** Exercise description **
Return, exactly as written, the lines of the material from its top through the line with "In response to", keeping pictures out.

** Material supplied **
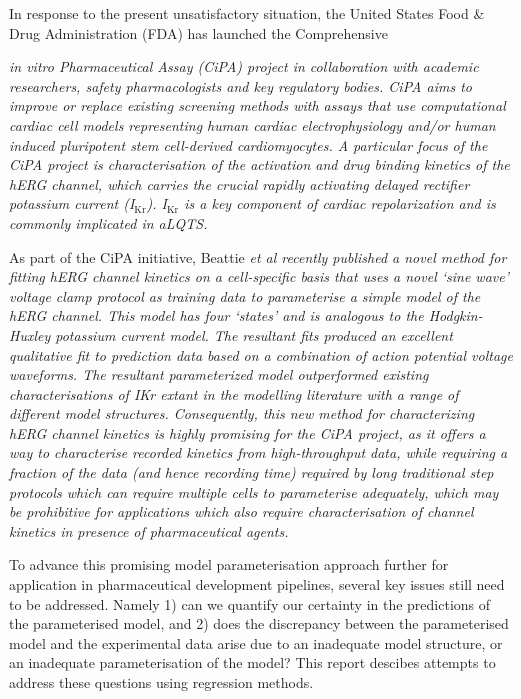 \documentclass[11pt,a4paper,oneside]{article}
\begin{document}
In response to the present unsatisfactory situation, the United States Food \& Drug Administration (FDA) has launched the Comprehensive {\it{in vitro} Pharmaceutical Assay (CiPA) project in collaboration with academic researchers, safety pharmacologists and key regulatory bodies. CiPA aims to improve or replace existing screening methods with assays that use computational cardiac cell models representing human cardiac electrophysiology and/or human induced pluripotent stem cell-derived cardiomyocytes. A particular focus of the CiPA project is characterisation of the activation and drug binding kinetics of the hERG channel, which carries the crucial rapidly activating delayed rectifier potassium current (I$_{\text{Kr}}$). I$_{\text{Kr}}$ is a key component of cardiac repolarization and is commonly implicated in aLQTS.

As part of the CiPA initiative, Beattie \it{et al} recently published a novel method for fitting hERG channel kinetics on a cell-specific basis that uses a novel `sine wave' voltage clamp protocol as training data to parameterise a simple model of the hERG channel. This model has four `states' and is analogous to the Hodgkin-Huxley potassium current model. The resultant fits produced an excellent qualitative fit to prediction data based on a combination of action potential voltage waveforms. The resultant parameterized model outperformed existing characterisations of IKr extant in the modelling literature with a range of different model structures. Consequently, this new method for characterizing hERG channel kinetics is highly promising for the CiPA project, as it offers a way to characterise recorded kinetics from high-throughput data, while requiring a fraction of the data (and hence recording time) required by long traditional step protocols which can require multiple cells to parameterise adequately, which may be prohibitive for applications which also require characterisation of channel kinetics in presence of pharmaceutical agents.

To advance this promising model parameterisation approach further for application in pharmaceutical development pipelines, several key issues still need to be addressed. Namely 1) can we quantify our certainty in the predictions of the parameterised model, and 2) does the discrepancy between the parameterised model and the experimental data arise due to an inadequate model structure, or an inadequate parameterisation of the model? This report descibes attempts to address these questions using regression methods.

}
\end{document}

** Output **
 \documentclass[11pt,a4paper,oneside]{article}
\begin{document}
In response to the present unsatisfactory situation, the United States Food \& Drug Administration (FDA) has launched the Comprehensive {\it{in vitro} Pharmaceutical Assay (CiPA) project in collaboration with academic researchers, safety pharmacologists and key regulatory bodies. CiPA aims to improve or replace existing screening methods with assays that use computational cardiac cell models representing human cardiac electrophysiology and/or human induced pluripotent stem cell-derived cardiomyocytes. A particular focus of the CiPA project is characterisation of the activation and drug binding kinetics of the hERG channel, which carries the crucial rapidly activating delayed rectifier potassium current (I$_{\text{Kr}}$). I$_{\text{Kr}}$ is a key component of cardiac repolarization and is commonly implicated in aLQTS.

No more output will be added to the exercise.